*SUPPLIED MATERIAL*:
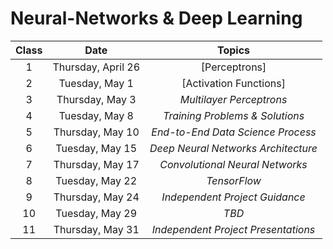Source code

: # Neural-Networks & Deep Learning 



| Class |        Date         |               Topics                |
|:-----:|:-------------------:|:-----------------------------------:|
|   1   |  Thursday, April 26 | [Perceptrons]                       |
|   2   |   Tuesday, May 1    | [Activation Functions]              |
|   3   |  Thursday, May 3    | *Multilayer Perceptrons*            |
|   4   |   Tuesday, May 8    | *Training Problems & Solutions*     |
|   5   |  Thursday, May 10   | *End-to-End Data Science Process*   |
|   6   |   Tuesday, May 15   | *Deep Neural Networks Architecture* |
|   7   |  Thursday, May 17   | *Convolutional Neural Networks*     |
|   8   |   Tuesday, May 22   | *TensorFlow*                        |
|   9   |  Thursday, May 24   | *Independent Project Guidance*      |
|  10   |   Tuesday, May 29   | *TBD*                               |
|  11   |  Thursday, May 31   | *Independent Project Presentations* |


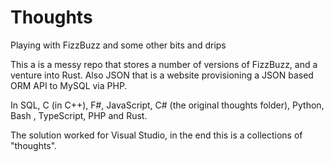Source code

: # Thoughts
Playing with FizzBuzz and some other bits and drips

This a is a messy repo that stores a number of versions of FizzBuzz, and a venture into Rust. Also JSON that is a website provisioning a JSON based ORM API to MySQL via PHP.

In SQL, C (in C++), F#, JavaScript, C# (the original thoughts folder), Python, Bash , TypeScript, PHP and Rust.

The solution worked for Visual Studio, in the end this is a collections of "thoughts".


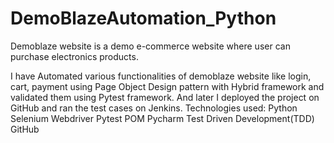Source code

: # DemoBlazeAutomation_Python

Demoblaze website is a demo e-commerce website where user can purchase electronics products.

I have Automated various functionalities of demoblaze website like login, cart, payment using Page Object Design pattern with Hybrid framework and validated them using Pytest framework.
And later I deployed the project on GitHub and ran the test cases on Jenkins.
Technologies used:
Python
Selenium Webdriver
Pytest
POM
Pycharm
Test Driven Development(TDD)
GitHub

*PROBLEM DESCRIPTION*:
Keep only the lines from the one containing "Selenium Webdriver" through the final line of the records, and transcribe them exactly.

*WRITTEN SOLUTION*:
Selenium Webdriver
Pytest
POM
Pycharm
Test Driven Development(TDD)
GitHub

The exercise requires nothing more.